Turizmin vizyonu

DÜNYANIN en iyi klasiği sayılan bir filmi kaç kez izleyebiliriz?

Veya bir tiyatro oyununu.

Ya da bir ürünün tanıtıldığı reklam filmini...

Hem de oyuncuları ve sahnelerinde hiç değişiklik olmadan.

Gösterimde en uzun süre Miserables (Sefiller) müzikali kaldı.

Oysa, Miserables'ta bile kaç kez ekip ve sahne yenilendi.

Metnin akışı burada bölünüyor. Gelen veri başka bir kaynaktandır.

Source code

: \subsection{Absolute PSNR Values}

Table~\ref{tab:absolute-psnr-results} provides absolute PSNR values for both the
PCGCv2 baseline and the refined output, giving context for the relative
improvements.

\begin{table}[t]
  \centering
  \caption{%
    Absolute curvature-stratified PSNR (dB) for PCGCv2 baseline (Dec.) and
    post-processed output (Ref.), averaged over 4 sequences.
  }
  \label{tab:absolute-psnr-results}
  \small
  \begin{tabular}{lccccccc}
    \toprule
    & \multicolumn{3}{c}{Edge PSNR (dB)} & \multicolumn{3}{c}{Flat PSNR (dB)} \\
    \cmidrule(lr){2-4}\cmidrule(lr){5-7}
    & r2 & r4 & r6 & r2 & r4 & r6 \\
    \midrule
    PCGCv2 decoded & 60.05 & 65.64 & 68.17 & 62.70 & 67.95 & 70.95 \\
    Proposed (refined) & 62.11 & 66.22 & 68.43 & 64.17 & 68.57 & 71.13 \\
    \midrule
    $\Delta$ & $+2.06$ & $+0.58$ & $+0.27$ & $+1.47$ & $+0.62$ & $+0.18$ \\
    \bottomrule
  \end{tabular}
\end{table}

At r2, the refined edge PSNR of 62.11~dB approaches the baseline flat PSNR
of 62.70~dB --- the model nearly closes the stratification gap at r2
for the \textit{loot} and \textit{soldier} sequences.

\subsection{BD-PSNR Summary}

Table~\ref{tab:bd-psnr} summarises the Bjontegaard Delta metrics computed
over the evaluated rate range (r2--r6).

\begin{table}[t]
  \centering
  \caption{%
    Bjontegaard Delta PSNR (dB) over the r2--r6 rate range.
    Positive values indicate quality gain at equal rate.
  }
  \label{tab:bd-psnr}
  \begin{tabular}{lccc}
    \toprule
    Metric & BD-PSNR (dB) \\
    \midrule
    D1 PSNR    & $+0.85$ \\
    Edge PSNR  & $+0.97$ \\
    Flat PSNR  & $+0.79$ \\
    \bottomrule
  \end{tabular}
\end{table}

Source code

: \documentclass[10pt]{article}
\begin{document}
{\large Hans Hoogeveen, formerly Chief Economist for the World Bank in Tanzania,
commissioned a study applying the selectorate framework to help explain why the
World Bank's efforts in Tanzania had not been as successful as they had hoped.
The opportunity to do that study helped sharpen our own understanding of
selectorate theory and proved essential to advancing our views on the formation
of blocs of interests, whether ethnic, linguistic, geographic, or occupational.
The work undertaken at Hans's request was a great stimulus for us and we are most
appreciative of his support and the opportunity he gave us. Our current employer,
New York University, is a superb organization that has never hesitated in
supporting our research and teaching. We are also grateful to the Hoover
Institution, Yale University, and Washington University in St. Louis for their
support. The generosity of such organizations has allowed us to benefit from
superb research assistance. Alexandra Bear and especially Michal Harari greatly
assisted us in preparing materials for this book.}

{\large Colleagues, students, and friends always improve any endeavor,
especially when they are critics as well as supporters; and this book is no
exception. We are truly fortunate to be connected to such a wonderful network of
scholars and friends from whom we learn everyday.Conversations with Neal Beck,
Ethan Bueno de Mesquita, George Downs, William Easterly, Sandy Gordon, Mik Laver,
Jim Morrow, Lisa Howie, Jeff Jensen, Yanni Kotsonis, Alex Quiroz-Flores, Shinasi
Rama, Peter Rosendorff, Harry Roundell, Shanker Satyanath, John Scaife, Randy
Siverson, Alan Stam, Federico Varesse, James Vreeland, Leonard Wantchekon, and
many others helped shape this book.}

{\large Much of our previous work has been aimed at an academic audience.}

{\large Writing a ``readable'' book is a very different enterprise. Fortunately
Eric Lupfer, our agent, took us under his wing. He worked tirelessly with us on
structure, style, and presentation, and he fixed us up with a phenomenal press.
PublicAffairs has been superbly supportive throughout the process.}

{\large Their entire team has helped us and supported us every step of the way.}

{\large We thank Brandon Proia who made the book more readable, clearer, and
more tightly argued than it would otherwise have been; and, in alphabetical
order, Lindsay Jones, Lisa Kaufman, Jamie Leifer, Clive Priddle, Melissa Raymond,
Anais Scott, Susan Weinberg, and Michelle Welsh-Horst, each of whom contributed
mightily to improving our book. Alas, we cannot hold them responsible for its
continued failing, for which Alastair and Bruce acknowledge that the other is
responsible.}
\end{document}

Klasik sahne yapıtları; Toska, Turandot, Romeo Juliet, Rigoletto, Faust dahi günümüze uyarlandı.

Hatta Hamlet...

Bilgisayarın film sanayiine girmesiyle yepyeni teknikler ortaya çıktı.

REKOR KIRDI

Peki, Türkiye'nin yurtdışından turist çekmek için kullandığı tanıtım filmi kaç yıldır vizyonda?

Sıkı durun...

Tam tamına 10 yıldır...

Bakanlık 1992 yılında uzun metrajlı tanıtım filmi çektirmiş.

O günden bu yana, Türkiye'nin yurtdışındaki tanıtımlarında bu filmin içinden alınan bölümler kullanılmış.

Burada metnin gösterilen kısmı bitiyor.